Les fiançailles auront donc duré un an avant la noce. Le 16 janvier prochain, les constructeurs automobiles Peugeot et Fiat-Chrysler seront réunis en une seule entité nommée Stellantis (« parsemé d’étoiles » en latin). Le nouvel ensemble de 400 000 employés sera le quatrième groupe mondial en termes de véhicules vendus (8 millions par an) et le troisième en ce qui concerne le chiffre d’affaires (170 milliards d’euros). Au total, Stellantis comprendra 14 marques dont Peugeot, Fiat, Chrysler, Opel, Citroën, Alfa Romeo, Maserati, Dodge et Jeep.
Enjeux stratégiques et emplois
Les autorités de concurrence européenne et américaine ont donné leur feu vert et Stellantis sera coté sur les Bourses de Paris, Milan et New York. La fusion a aussi été plébiscité par les actionnaires des deux entreprises (plus de 99% des votes lors des deux assemblées générales extraordinaires respectives) et la presse spécialisée est plutôt positive. Cette opération était attendue et elle est vue comme la condition nécessaire pour garantir la survie de marques comme Fiat, Peugeot ou Chrysler.
En effet, au-delà du défi immédiat posé par la pandémie de Covid-19, le secteur automobile est confronté en ce début de siècle à de nécessaires choix stratégiques que seuls des groupes ayant une taille critique sont capables d’assumer.
Comme ses concurrents, Stellantis devra trancher : faut-il favoriser le développement des véhicules électriques – en prévision du renforcement des législations favorables à l’environnement et à la lutte contre le réchauffement climatique ? Faut-il croire au développement de la voiture autonome sur laquelle de grands noms de l’informatique fondent beaucoup d’espoirs pour se diversifier et concurrencer les constructeurs traditionnels ?
Le discours accompagnant cette fusion comporte les habituels éléments de langage. Elle est censée « créer plus de valeur », c’est-à-dire offrir plus de revenus aux actionnaires. Elle doit aussi « réduire les coûts » (5 milliards de dollars par an) grâce aux inévitables « synergies ».
Or, comme toujours, la vraie question concernant ce type d’opération concerne la préservation des emplois. Les dirigeants des deux groupes ont promis qu’aucune usine ne sera fermée mais, on le sait, les promesses n’engagent que celles et ceux qui y croient.

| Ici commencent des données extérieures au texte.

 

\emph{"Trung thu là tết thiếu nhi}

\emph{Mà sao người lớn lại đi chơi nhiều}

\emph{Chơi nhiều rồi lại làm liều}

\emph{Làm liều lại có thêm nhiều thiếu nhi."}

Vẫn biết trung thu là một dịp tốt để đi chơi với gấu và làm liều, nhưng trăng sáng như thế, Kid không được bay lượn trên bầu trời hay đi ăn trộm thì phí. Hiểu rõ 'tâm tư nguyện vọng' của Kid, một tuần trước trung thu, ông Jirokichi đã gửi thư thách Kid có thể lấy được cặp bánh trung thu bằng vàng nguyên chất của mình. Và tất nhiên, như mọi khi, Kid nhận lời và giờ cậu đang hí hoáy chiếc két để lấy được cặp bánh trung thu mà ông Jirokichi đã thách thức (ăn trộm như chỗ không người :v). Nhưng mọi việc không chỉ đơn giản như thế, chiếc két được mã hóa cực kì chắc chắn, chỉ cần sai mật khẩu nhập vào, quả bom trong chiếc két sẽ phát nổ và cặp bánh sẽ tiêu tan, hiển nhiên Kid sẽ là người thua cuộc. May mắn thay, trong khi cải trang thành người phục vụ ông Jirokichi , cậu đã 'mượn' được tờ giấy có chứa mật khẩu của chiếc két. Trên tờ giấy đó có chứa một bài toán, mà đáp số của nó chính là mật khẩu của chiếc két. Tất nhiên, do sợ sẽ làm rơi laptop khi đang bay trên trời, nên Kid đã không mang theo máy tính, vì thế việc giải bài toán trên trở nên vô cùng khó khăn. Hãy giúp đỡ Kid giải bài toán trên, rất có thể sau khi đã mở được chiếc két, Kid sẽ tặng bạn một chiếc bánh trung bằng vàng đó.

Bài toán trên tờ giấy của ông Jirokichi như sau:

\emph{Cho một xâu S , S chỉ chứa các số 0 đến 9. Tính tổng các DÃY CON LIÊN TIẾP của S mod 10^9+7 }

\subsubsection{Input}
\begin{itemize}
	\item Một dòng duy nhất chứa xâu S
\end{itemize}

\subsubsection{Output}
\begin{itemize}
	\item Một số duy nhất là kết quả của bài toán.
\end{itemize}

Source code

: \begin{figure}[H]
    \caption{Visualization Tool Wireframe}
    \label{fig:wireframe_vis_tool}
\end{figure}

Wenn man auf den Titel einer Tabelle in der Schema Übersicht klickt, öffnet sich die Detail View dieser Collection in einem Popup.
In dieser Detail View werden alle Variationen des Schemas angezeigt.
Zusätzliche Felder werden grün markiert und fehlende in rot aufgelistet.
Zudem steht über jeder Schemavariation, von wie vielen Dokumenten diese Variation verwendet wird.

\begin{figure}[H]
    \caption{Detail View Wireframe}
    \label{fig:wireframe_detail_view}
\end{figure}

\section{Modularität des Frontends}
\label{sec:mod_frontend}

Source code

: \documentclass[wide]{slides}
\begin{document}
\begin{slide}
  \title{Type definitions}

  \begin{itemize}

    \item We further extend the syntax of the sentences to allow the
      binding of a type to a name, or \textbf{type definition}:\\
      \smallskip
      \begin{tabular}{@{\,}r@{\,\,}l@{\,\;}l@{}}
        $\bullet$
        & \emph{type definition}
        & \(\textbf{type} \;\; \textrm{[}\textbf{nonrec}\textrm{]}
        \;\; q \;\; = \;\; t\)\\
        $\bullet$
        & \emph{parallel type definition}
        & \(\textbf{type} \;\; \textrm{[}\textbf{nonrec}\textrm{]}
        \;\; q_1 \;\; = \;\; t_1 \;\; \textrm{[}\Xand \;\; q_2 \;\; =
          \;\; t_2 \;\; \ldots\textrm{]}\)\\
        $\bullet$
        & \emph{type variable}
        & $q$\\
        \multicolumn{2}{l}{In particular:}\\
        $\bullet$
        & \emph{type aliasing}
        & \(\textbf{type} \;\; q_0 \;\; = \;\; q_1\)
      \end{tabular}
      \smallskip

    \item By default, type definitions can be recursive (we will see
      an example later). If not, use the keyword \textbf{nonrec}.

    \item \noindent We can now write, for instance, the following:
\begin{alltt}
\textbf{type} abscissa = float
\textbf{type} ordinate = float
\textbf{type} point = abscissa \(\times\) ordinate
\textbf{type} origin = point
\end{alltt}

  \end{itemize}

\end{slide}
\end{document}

Car un bref regard sur la situation du nouveau groupe oblige à la prudence. Nombre de ses usines tournent au ralenti depuis des années, situation que la pandémie n’a fait qu’aggraver. On considère ainsi qu’une usine est rentable si elle tourne à 80% de ses capacités or le taux moyen est de 45% pour Stellantis. Il ne faudra pas être surpris à court terme si des marques sont cédées ou si des sites sont fermés au nom de la sacro-sainte rentabilité (laquelle conditionne le taux de rémunération des actionnaires).
Mode de consommation
Enfin, on ne peut évaluer cette fusion sans penser aux évolutions en cours. Selon un sondage de YouGov réalisé en 2020, les jeunes sont partagés à l’égard de la voiture avec une part non négligeable d’entre-eux qui n’envisagent pas d’en acquérir soit faute d’intérêt soit en raison du coût. D’autres voient dans la voiture un usage occasionnel auquel sauront répondre des plateformes de location plus accessibles que celles qui existent aujourd’hui.

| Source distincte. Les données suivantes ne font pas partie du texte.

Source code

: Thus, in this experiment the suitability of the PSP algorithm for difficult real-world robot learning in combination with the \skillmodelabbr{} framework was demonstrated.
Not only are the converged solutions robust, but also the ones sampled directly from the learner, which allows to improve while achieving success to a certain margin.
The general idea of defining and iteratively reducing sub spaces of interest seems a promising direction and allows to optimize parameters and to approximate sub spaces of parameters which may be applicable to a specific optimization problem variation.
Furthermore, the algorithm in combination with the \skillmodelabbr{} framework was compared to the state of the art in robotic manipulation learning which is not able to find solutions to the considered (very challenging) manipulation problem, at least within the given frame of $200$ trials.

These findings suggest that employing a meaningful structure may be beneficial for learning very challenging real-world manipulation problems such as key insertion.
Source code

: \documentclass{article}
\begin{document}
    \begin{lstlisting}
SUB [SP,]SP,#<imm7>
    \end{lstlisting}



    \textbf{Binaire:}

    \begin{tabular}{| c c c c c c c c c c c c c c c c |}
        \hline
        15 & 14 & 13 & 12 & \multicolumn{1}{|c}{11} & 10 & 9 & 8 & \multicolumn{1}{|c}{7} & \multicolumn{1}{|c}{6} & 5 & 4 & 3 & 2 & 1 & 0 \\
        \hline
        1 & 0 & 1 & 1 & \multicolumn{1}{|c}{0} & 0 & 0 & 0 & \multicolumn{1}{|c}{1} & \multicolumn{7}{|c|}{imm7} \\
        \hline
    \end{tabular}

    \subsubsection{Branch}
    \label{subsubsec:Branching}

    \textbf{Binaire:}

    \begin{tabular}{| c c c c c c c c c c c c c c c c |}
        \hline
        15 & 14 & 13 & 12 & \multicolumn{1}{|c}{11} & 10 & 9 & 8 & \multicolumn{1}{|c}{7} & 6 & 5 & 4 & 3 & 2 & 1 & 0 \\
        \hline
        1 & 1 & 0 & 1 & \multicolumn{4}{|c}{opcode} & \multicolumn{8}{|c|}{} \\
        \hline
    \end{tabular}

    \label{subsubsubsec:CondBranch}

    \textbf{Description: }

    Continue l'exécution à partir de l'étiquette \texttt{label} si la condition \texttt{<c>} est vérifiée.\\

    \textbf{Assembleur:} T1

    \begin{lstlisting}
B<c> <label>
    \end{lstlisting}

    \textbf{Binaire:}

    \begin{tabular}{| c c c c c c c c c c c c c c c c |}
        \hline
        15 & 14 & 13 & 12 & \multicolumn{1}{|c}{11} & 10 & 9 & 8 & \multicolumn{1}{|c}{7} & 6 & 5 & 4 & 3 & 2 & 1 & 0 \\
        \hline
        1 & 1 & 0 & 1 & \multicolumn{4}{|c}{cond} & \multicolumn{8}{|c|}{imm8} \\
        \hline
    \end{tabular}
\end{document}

Autrement dit, la voiture risque fort de devenir, notamment en milieu urbain, un produit dont on ne paie que l’utilisation sans avoir à l’acquérir. De quoi faire revoir à la baisse les projections des constructeurs même si pour ces derniers l’eldorado chinois (20 millions de véhicules par an) constitue une sécurité pour l’avenir.